Your instructions: Give the listing again in full and exactly, apart from its pictures.

Study material:
-.-.-
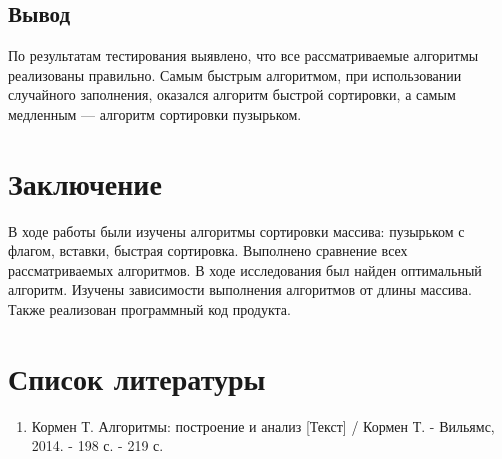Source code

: \documentclass[12pt]{report}
\begin{document}
\section{Вывод}
По результатам тестирования выявлено, что все рассматриваемые алгоритмы реализованы правильно. Самым быстрым алгоритмом, при использовании случайного заполнения, оказался алгоритм быстрой сортировки, а самым медленным — алгоритм сортировки пузырьком.

\chapter*{Заключение}
В ходе работы были изучены алгоритмы сортировки массива: пузырьком с флагом, вставки, быстрая сортировка. Выполнено сравнение всех рассматриваемых алгоритмов. В ходе исследования был найден оптимальный алгоритм. Изучены зависимости выполнения алгоритмов от длины массива. Также реализован программный код продукта.


\chapter*{Список литературы}
\begin{enumerate}
	\item Кормен Т. Алгоритмы: построение и анализ [Текст] / Кормен Т. - Вильямс, 2014. - 198 с. - 219 с.
\end{enumerate}
\end{document}
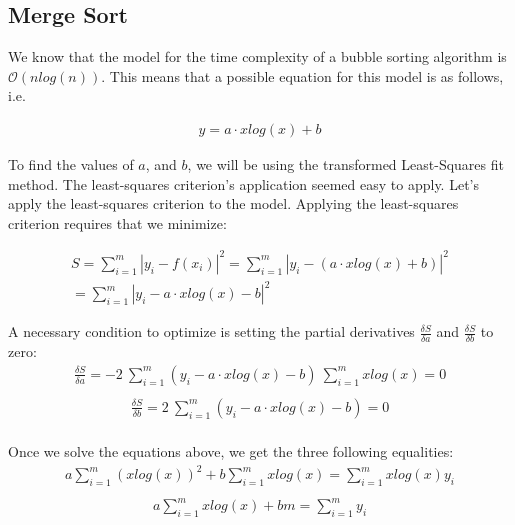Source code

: \documentclass[]{report}
\begin{document}
		 		\subsection{Merge Sort}
		 		
		 		We know that the model for the time complexity of a bubble sorting algorithm is $\mathcal{O}(n log(n))$. This means that a possible equation for this model is as follows, i.e.
		 		\begin{ceqn}
					\begin{align}
		 				y = a \cdot x log(x) + b
					\end{align}
				\end{ceqn}
		 		To find the values of $a$, and $b$, we will be using the transformed Least-Squares fit method. The least-squares criterion's application seemed easy to apply. Let's apply the least-squares criterion to the model. Applying the least-squares criterion requires that we minimize:
		 		\begin{ceqn}
					\begin{align}
		 				S = \sum_{i=1}^{m}|y_i - f(x_i)|^2 = \sum_{i=1}^{m}|y_i - (a \cdot x log(x) + b)|^2 \\
		 				= \sum_{i=1}^{m}|y_i - a \cdot x log(x) - b|^2
					\end{align}
				\end{ceqn}
				A necessary condition to optimize is setting the partial derivatives $\frac{\delta S}{\delta a}$ and $\frac{\delta S}{\delta b}$ to zero:
				\begin{equation}
					\begin{align}
		 				\frac{\delta S}{\delta a} = -2 \ \sum_{i=1}^{m}(y_i - a \cdot x log(x) - b) \ \sum_{i=1}^{m}x log(x) = 0\\
					\end{align}
				\end{equation}
				\begin{equation}
					\begin{align}
		 				\frac{\delta S}{\delta b} = 2 \ \sum_{i=1}^{m}(y_i - a \cdot x log(x) - b) = 0\\
					\end{align}
				\end{equation}
				
				Once we solve the equations above, we get the three following equalities:
				\begin{equation}
					\begin{align}
		 				 a\sum_{i=1}^{m}(x log(x))^2 + b\sum_{i=1}^{m}x log(x) = \sum_{i=1}^{m}x log(x)y_i\\
					\end{align}
				\end{equation}
				\begin{equation}
					\begin{align}
		 				 a\sum_{i=1}^{m}x log(x) + bm = \sum_{i=1}^{m}y_i\\
					\end{align}
				\end{equation}
\end{document}
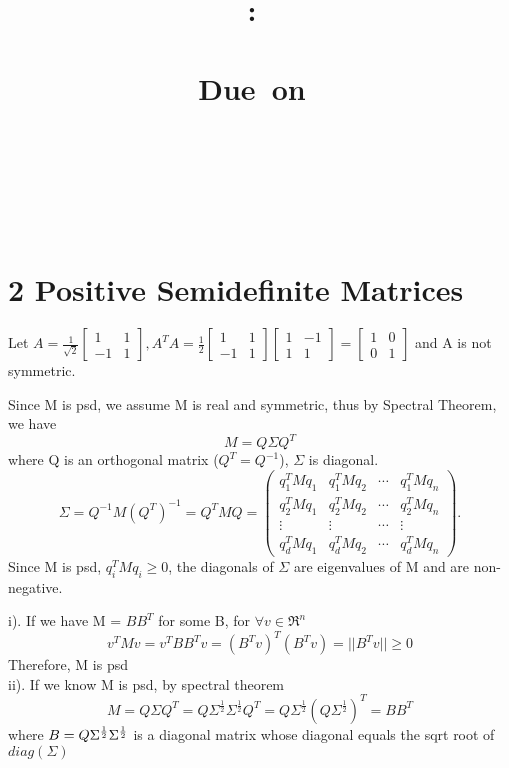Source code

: \documentclass{article}
\title{
    \vspace{2in}
    \textmd{\textbf{\hmwkClass:\ \hmwkTitle \\ \hmwksubtitle }}\\
    \vspace{1in}
    \normalsize\vspace{0.1in}\small{Due\ on\ \hmwkDueDate}\\
    \vspace{0.1in}\large{\textit{\hmwkClassInstructor}}\\
    \vspace{3in}
    \author{\textbf{\hmwkAuthorName} \\ \textbf{\hmwknetid }\\ }
    \vspace{0.2in}
    \gihub
}
\date{}
\newenvironment{sub}[2][$-$]{\begin{trivlist}
		\item[\hskip \labelsep {\bfseries #1}\hskip \labelsep {\bfseries #2.}]}  {\end{trivlist}}
\begin{document}
\maketitle

\pagebreak

\section{2 Positive Semidefinite Matrices}

\begin{sub}{2.1}
\end{sub}
Let $A = \frac{1}{\sqrt{2}} \begin{bmatrix} 1 & 1\\ -1&1 \end{bmatrix} ,
 A^TA = \frac{1}{2} \begin{bmatrix} 1 & 1\\ -1&1 \end{bmatrix} \begin{bmatrix} 1 & -1\\ 1& 1 \end{bmatrix}  = \begin{bmatrix} 1 & 0\\ 0&1 \end{bmatrix}  $ and A is not symmetric.\\
 
 \begin{sub}{2.2}
 \end{sub}
 Since M is psd, we assume M is real and symmetric, thus by Spectral Theorem, we have $$M = Q\Sigma Q^T$$ where Q is an orthogonal matrix ($Q^T = Q^{-1}$), $\Sigma$ is diagonal. 
 $$\Sigma  = Q^{-1} M(Q^{T})^{-1} = Q^TMQ = 
 \begin{pmatrix}q_{1}^{T}Mq_{1} & q_{1}^{T}Mq_{2} & \cdots & q_{1}^{T}Mq_{n}\\
 q_{2}^{T}Mq_{1} & q_{2}^{T}Mq_{2} & \cdots & q_{2}^{T}Mq_{n}\\
 \vdots & \vdots & \cdots & \vdots\\
 q_{d}^{T}Mq_{1} & q_{d}^{T}Mq_{2} & \cdots & q_{d}^{T}Mq_{n}
 \end{pmatrix}.
 $$
 Since M is psd, $q_i^TMq_i \geq 0$, the diagonals of $\Sigma$ are eigenvalues of M and are non-negative. 
 
 \begin{sub}{2.3}
 \end{sub}
 i). If we have  M = $BB^T$ for some B, for $\forall  v \in \Re^n$
 $$v^TMv = v^TBB^Tv = (B^Tv)^T(B^Tv) = ||B^Tv|| \geq 0$$ Therefore, M is psd\\
 ii). If we know M is psd, by spectral theorem
 $$M =  Q\Sigma Q^T = Q\Sigma^{\frac{1}{2}} \Sigma^{\frac{1}{2}} Q^T = Q\Sigma^{\frac{1}{2}}(Q\Sigma^{\frac{1}{2}})^{T} = BB^T$$
 where $B =Q\Sigma^{\frac{1}{2}}\\ \Sigma^{\frac{1}{2}}$ is a diagonal matrix whose diagonal equals the sqrt root of $diag(\Sigma)$\\
 
\end{document}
-.-.-
Written answer:
Source code

: \documentclass[12pt]{report}
\begin{document}
\section{Вывод}
По результатам тестирования выявлено, что все рассматриваемые алгоритмы реализованы правильно. Самым быстрым алгоритмом, при использовании случайного заполнения, оказался алгоритм быстрой сортировки, а самым медленным — алгоритм сортировки пузырьком.

\chapter*{Заключение}
В ходе работы были изучены алгоритмы сортировки массива: пузырьком с флагом, вставки, быстрая сортировка. Выполнено сравнение всех рассматриваемых алгоритмов. В ходе исследования был найден оптимальный алгоритм. Изучены зависимости выполнения алгоритмов от длины массива. Также реализован программный код продукта.


\chapter*{Список литературы}
\begin{enumerate}
	\item Кормен Т. Алгоритмы: построение и анализ [Текст] / Кормен Т. - Вильямс, 2014. - 198 с. - 219 с.
\end{enumerate}
\end{document}
Source code

: \documentclass[]{report}
\begin{document}
		 		\subsection{Merge Sort}
		 		
		 		We know that the model for the time complexity of a bubble sorting algorithm is $\mathcal{O}(n log(n))$. This means that a possible equation for this model is as follows, i.e.
		 		\begin{ceqn}
					\begin{align}
		 				y = a \cdot x log(x) + b
					\end{align}
				\end{ceqn}
		 		To find the values of $a$, and $b$, we will be using the transformed Least-Squares fit method. The least-squares criterion's application seemed easy to apply. Let's apply the least-squares criterion to the model. Applying the least-squares criterion requires that we minimize:
		 		\begin{ceqn}
					\begin{align}
		 				S = \sum_{i=1}^{m}|y_i - f(x_i)|^2 = \sum_{i=1}^{m}|y_i - (a \cdot x log(x) + b)|^2 \\
		 				= \sum_{i=1}^{m}|y_i - a \cdot x log(x) - b|^2
					\end{align}
				\end{ceqn}
				A necessary condition to optimize is setting the partial derivatives $\frac{\delta S}{\delta a}$ and $\frac{\delta S}{\delta b}$ to zero:
				\begin{equation}
					\begin{align}
		 				\frac{\delta S}{\delta a} = -2 \ \sum_{i=1}^{m}(y_i - a \cdot x log(x) - b) \ \sum_{i=1}^{m}x log(x) = 0\\
					\end{align}
				\end{equation}
				\begin{equation}
					\begin{align}
		 				\frac{\delta S}{\delta b} = 2 \ \sum_{i=1}^{m}(y_i - a \cdot x log(x) - b) = 0\\
					\end{align}
				\end{equation}
				
				Once we solve the equations above, we get the three following equalities:
				\begin{equation}
					\begin{align}
		 				 a\sum_{i=1}^{m}(x log(x))^2 + b\sum_{i=1}^{m}x log(x) = \sum_{i=1}^{m}x log(x)y_i\\
					\end{align}
				\end{equation}
				\begin{equation}
					\begin{align}
		 				 a\sum_{i=1}^{m}x log(x) + bm = \sum_{i=1}^{m}y_i\\
					\end{align}
				\end{equation}
\end{document}
Source code

: \documentclass{article}
\title{
    \vspace{2in}
    \textmd{\textbf{\hmwkClass:\ \hmwkTitle \\ \hmwksubtitle }}\\
    \vspace{1in}
    \normalsize\vspace{0.1in}\small{Due\ on\ \hmwkDueDate}\\
    \vspace{0.1in}\large{\textit{\hmwkClassInstructor}}\\
    \vspace{3in}
    \author{\textbf{\hmwkAuthorName} \\ \textbf{\hmwknetid }\\ }
    \vspace{0.2in}
    \gihub
}
\date{}
\newenvironment{sub}[2][$-$]{\begin{trivlist}
		\item[\hskip \labelsep {\bfseries #1}\hskip \labelsep {\bfseries #2.}]}  {\end{trivlist}}
\begin{document}
\maketitle

\pagebreak

\section{2 Positive Semidefinite Matrices}

\begin{sub}{2.1}
\end{sub}
Let $A = \frac{1}{\sqrt{2}} \begin{bmatrix} 1 & 1\\ -1&1 \end{bmatrix} ,
 A^TA = \frac{1}{2} \begin{bmatrix} 1 & 1\\ -1&1 \end{bmatrix} \begin{bmatrix} 1 & -1\\ 1& 1 \end{bmatrix}  = \begin{bmatrix} 1 & 0\\ 0&1 \end{bmatrix}  $ and A is not symmetric.\\
 
 \begin{sub}{2.2}
 \end{sub}
 Since M is psd, we assume M is real and symmetric, thus by Spectral Theorem, we have $$M = Q\Sigma Q^T$$ where Q is an orthogonal matrix ($Q^T = Q^{-1}$), $\Sigma$ is diagonal. 
 $$\Sigma  = Q^{-1} M(Q^{T})^{-1} = Q^TMQ = 
 \begin{pmatrix}q_{1}^{T}Mq_{1} & q_{1}^{T}Mq_{2} & \cdots & q_{1}^{T}Mq_{n}\\
 q_{2}^{T}Mq_{1} & q_{2}^{T}Mq_{2} & \cdots & q_{2}^{T}Mq_{n}\\
 \vdots & \vdots & \cdots & \vdots\\
 q_{d}^{T}Mq_{1} & q_{d}^{T}Mq_{2} & \cdots & q_{d}^{T}Mq_{n}
 \end{pmatrix}.
 $$
 Since M is psd, $q_i^TMq_i \geq 0$, the diagonals of $\Sigma$ are eigenvalues of M and are non-negative. 
 
 \begin{sub}{2.3}
 \end{sub}
 i). If we have  M = $BB^T$ for some B, for $\forall  v \in \Re^n$
 $$v^TMv = v^TBB^Tv = (B^Tv)^T(B^Tv) = ||B^Tv|| \geq 0$$ Therefore, M is psd\\
 ii). If we know M is psd, by spectral theorem
 $$M =  Q\Sigma Q^T = Q\Sigma^{\frac{1}{2}} \Sigma^{\frac{1}{2}} Q^T = Q\Sigma^{\frac{1}{2}}(Q\Sigma^{\frac{1}{2}})^{T} = BB^T$$
 where $B =Q\Sigma^{\frac{1}{2}}\\ \Sigma^{\frac{1}{2}}$ is a diagonal matrix whose diagonal equals the sqrt root of $diag(\Sigma)$\\
 
\end{document}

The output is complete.